A direct investment is often referred to as foreign direct investment, or FDI. Investors put money into a business operating in another country. They aim to get a strong voice in the management of the enterprise and a long-term presence in a foreign country.
Foreign direct investment may be performed either organically, by expanding the operations of an existing business into a foreign country, or inorganically, by buying a business in the target country.
Where have you heard about direct investments?
FDI often involves reorganisation of management and the transfer of technology or expertise. Direct investments exclude purchase of a company’s shares, if this purchase does not bring the investor control of more than 10 per cent of the company’s stock.
Direct investment can take any of the following forms:
- company acquisitions
- joint ventures
- whole ownership
- share acquisition
What you need to know about direct investment
Direct investment provides a company with capital funding. In return investors get a long-term equity interest in a company abroad.
Often organisational and management systems or technology are included as part of the investment. Investing companies do not necessarily have to buy regular shares of a company's stock.
A direct investment can involve the investor getting a majority interest in a company. Alternatively, they may gain a minority interest that is big enough to give them effective control of the company.

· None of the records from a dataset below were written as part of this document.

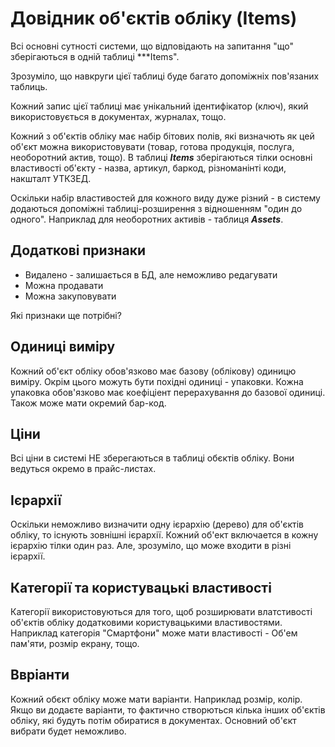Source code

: ﻿# Довідник об'єктів обліку (Items)

Всі основні сутності системи, що відповідають на запитання "що" зберігаються в 
одній таблиці ***Items". 

Зрозуміло, що навкруги цієї таблиці буде багато допоміжніх пов'язаних таблиць.

Кожний запис цієї таблиці має унікальний ідентифікатор (ключ), який 
використовується в документах, журналах, тощо.

Кожний з об'єктів обліку має набір бітових полів, які визначють як цей об'єкт можна 
використовувати (товар, готова продукція, послуга, необоротний актив, тощо). 
В таблиці ***Items*** зберігаються тілки основні властивості об'єкту - 
назва, артикул, баркод, різноманінті коди, накшталт УТКЗЕД.

Оскільки набір властивостей для кожного виду дуже різний - в систему 
додаються допоміжні таблиці-розширення з відношенням "один до одного". 
Наприклад для необоротних активів - таблиця ***Assets***.

## Додаткові признаки
* Видалено - залишається в БД, але неможливо редагувати
* Можна продавати
* Можна закуповувати

Які признаки ще потрібні?

## Одиниці виміру
Кожний об'єкт обліку обов'язково має базову (облікову) одиницю виміру.
Окрім цього можуть бути похідні одиниці - упаковки. Кожна упаковка обов'язково
має коефіціент перерахування до базової одиниці. Також може мати окремий бар-код.

## Ціни
Всі ціни в системі НЕ зберегаються в таблиці обєктів обліку. Вони ведуться окремо в
прайс-листах.

## Ієрархії
Оскільки неможливо визначити одну ієрархію (дерево) для об'єктів обліку, то існують 
зовнішні ієрархії. Кожний об'ект включается в кожну ієрархію тілки один раз.
Але, зрозуміло, що може входити в різні ієрархії.

## Категорії та користувацькі властивості
Категорії використовуються для того, щоб розширювати влатстивості об'єктів обліку 
додатковими користувацькими властивостями.
Наприклад категорія "Смартфони" може мати властивості - Об'ем пам'яти, розмір екрану, тощо.

## Ввріанти
Кожний обєкт обліку може мати варіанти. Наприклад розмір, колір.
Якщо ви додаєте варіанти, то фактично створються кілька інших об'єктів обліку, 
які будуть потім обиратися в документах. Основний об'єкт вибрати будет неможливо.


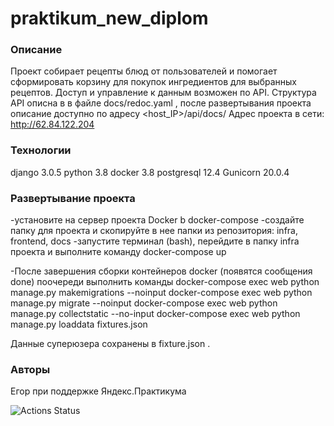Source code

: # praktikum_new_diplom

### Описание
Проект собирает рецепты блюд от пользователей и помогает сформировать корзину для покупок ингредиентов для выбранных рецептов. 
Доступ и управление к данным возможен по API. Структура API описна в в файле docs/redoc.yaml
, после развертывания проекта описание доступно по адресу <host_IP>/api/docs/
Адрес проекта в сети: http://62.84.122.204

### Технологии
django 3.0.5
python 3.8
docker 3.8
postgresql 12.4
Gunicorn 20.0.4

### Развертывание проекта
-установите на сервер проекта Docker b docker-compose
-создайте папку для проекта и скопируйте в нее папки из репозитория: infra, frontend, docs
-запустите терминал (bash), перейдите в папку infra проекта и выполните команду
docker-compose up

-После завершения сборки контейнеров docker (появятся сообщения done) поочереди выполнить команды
docker-compose exec web python manage.py makemigrations --noinput
docker-compose exec web python manage.py migrate --noinput
docker-compose exec web python manage.py collectstatic --no-input
docker-compose exec web python manage.py loaddata fixtures.json

Данные суперюзера сохранены в fixture.json .

### Авторы

Егор при поддержке Яндекс.Практикума

![Actions Status](https://github.com/korey-h/foodgram-project-react/actions/workflows/main.yml/badge.svg)
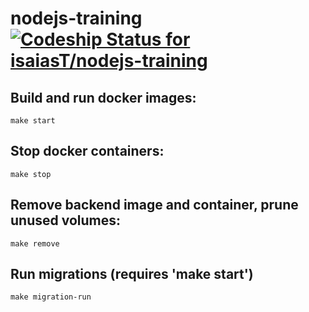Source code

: # nodejs-training &nbsp;&nbsp;&nbsp;&nbsp; [ ![Codeship Status for isaiasT/nodejs-training](https://www.codeship.io/projects/59d8101e-cc4d-4401-ad06-4e8fcd04bd19/status?branch=main)](https://www.codeship.io/projects/456420)

## Build and run docker images:

    make start

## Stop docker containers:

    make stop

## Remove backend image and container, prune unused volumes:

    make remove

## Run migrations (requires 'make start')

    make migration-run
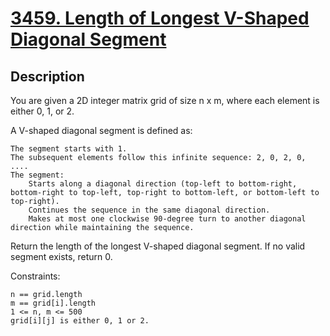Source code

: 
<!-- problem:start -->

# [3459. Length of Longest V-Shaped Diagonal Segment](https://leetcode.com/problems/length-of-longest-v-shaped-diagonal-segment)

## Description

<!-- description:start -->

You are given a 2D integer matrix grid of size n x m, where each element is either 0, 1, or 2.

A V-shaped diagonal segment is defined as:

    The segment starts with 1.
    The subsequent elements follow this infinite sequence: 2, 0, 2, 0, ....
    The segment:
        Starts along a diagonal direction (top-left to bottom-right, bottom-right to top-left, top-right to bottom-left, or bottom-left to top-right).
        Continues the sequence in the same diagonal direction.
        Makes at most one clockwise 90-degree turn to another diagonal direction while maintaining the sequence.

Return the length of the longest V-shaped diagonal segment. If no valid segment exists, return 0.


Constraints:

    n == grid.length
    m == grid[i].length
    1 <= n, m <= 500
    grid[i][j] is either 0, 1 or 2.

<!-- description:end -->
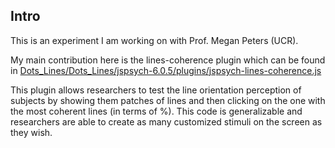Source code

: ## Intro
This is an experiment I am working on with Prof. Megan Peters (UCR).

My main contribution here is the lines-coherence plugin which can be found in [Dots_Lines/Dots_Lines/jspsych-6.0.5/plugins/jspsych-lines-coherence.js](https://github.com/vrsivananda/Dots_Lines/blob/master/Dots_Lines/jspsych-6.0.5/plugins/jspsych-lines-coherence.js)

This plugin allows researchers to test the line orientation perception of subjects by showing them patches of lines and then clicking on the one with the most coherent lines (in terms of %). This code is generalizable and researchers are able to create as many customized stimuli on the screen as they wish.
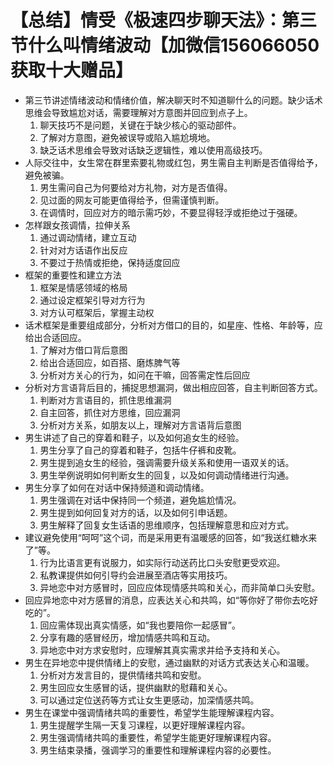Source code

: # 【总结】情受《极速四步聊天法》：第三节什么叫情绪波动【加微信156066050获取十大赠品】

-   第三节讲述情绪波动和情绪价值，解决聊天时不知道聊什么的问题。缺少话术思维会导致尴尬对话，需要理解对方意图并回应到点子上。
    1.  聊天技巧不是问题，关键在于缺少核心的驱动部件。
    2.  了解对方意图，避免被误导或陷入尴尬境地。
    3.  缺乏话术思维会导致对话缺乏逻辑性，难以使用高级技巧。
-   人际交往中，女生常在群里索要礼物或红包，男生需自主判断是否值得给予，避免被骗。
    1.  男生需问自己为何要给对方礼物，对方是否值得。
    2.  见过面的网友可能更值得给予，但需谨慎判断。
    3.  在调情时，回应对方的暗示需巧妙，不要显得轻浮或拒绝过于强硬。
-   怎样跟女孩调情，拉伸关系
    1.  通过调动情绪，建立互动
    2.  针对对方话语作出反应
    3.  不要过于热情或拒绝，保持适度回应
-   框架的重要性和建立方法
    1.  框架是情感领域的格局
    2.  通过设定框架引导对方行为
    3.  对方认可框架后，掌握主动权
-   话术框架是重要组成部分，分析对方借口的目的，如星座、性格、年龄等，应给出合适回应。
    1.  了解对方借口背后意图
    2.  给出合适回应，如百搭、磨炼脾气等
    3.  分析对方关心的行为，如问在干嘛，回答需定性后回应
-   分析对方言语背后目的，捕捉思想漏洞，做出相应回答，自主判断回答方式。
    1.  判断对方言语目的，抓住思维漏洞
    2.  自主回答，抓住对方思维，回应漏洞
    3.  分析对方关系，如朋友以上，理解对方言语背后意图
-   男生讲述了自己的穿着和鞋子，以及如何追女生的经验。
    1.  男生分享了自己的穿着和鞋子，包括牛仔裤和皮靴。
    2.  男生提到追女生的经验，强调需要升级关系和使用一语双关的话。
    3.  男生举例说明如何判断女生的回复，以及如何调动情绪进行沟通。
-   男生分享了如何在对话中保持频道和调动情绪。
    1.  男生强调在对话中保持同一个频道，避免尴尬情况。
    2.  男生提到如何回复对方的话，以及如何引申话题。
    3.  男生解释了回复女生话语的思维顺序，包括理解意思和应对方式。
-   建议避免使用“呵呵”这个词，而是采用更有温暖感的回答，如“我送红糖水来了”等。
    1.  行为比语言更有说服力，如实际行动送药比口头安慰更受欢迎。
    2.  私教课提供如何引导约会进展至酒店等实用技巧。
    3.  异地恋中对方感冒时，回应应体现情感共鸣和关心，而非简单口头安慰。
-   回应异地恋中对方感冒的消息，应表达关心和共鸣，如“等你好了带你去吃好吃的”。
    1.  回应需体现出真实情感，如“我也要陪你一起感冒”。
    2.  分享有趣的感冒经历，增加情感共鸣和互动。
    3.  异地恋中对方求安慰时，应理解其真实需求并给予支持和关心。
-   男生在异地恋中提供情绪上的安慰，通过幽默的对话方式表达关心和温暖。
    1.  分析对方发言目的，提供情绪共鸣和安慰。
    2.  男生回应女生感冒的话，提供幽默的慰藉和关心。
    3.  可以通过定位送药等方式让女生更感动，加深情感共鸣。
-   男生在课堂中强调情绪共鸣的重要性，希望学生能理解课程内容。
    1.  男生提醒学生隔一天复习课程，以更好理解课程内容。
    2.  男生强调情绪共鸣的重要性，希望学生能更好理解课程内容。
    3.  男生结束录播，强调学习的重要性和理解课程内容的必要性。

You should distinguish foreign direct investment from foreign portfolio investment, which is a passive form of investing in the securities of a foreign country.
There are three major types of direct investment
Horizontal FDI occurs when a company makes a copy of its home-based business abroad through direct investments.
Vertical FDI happens when a company moves down or up stream in different value chains through a direct investment. For example, when companies perform value-adding activities in a host country.
Conglomerate FDI is a less common type of direct investment, where an existing company adds an unrelated business operation abroad.
An increase in direct investments is often associated with a host country’s economic growth due to increased tax revenues and an influx of capital. Host countries tend to dedicate foreign direct investment into new infrastructure and other growth projects that can contribute to the country’s economic development.
Competition between those companies seeking investment can boost productivity and increase efficiency. Furthermore, the local population can benefit from the new employment opportunities created by emerging businesses.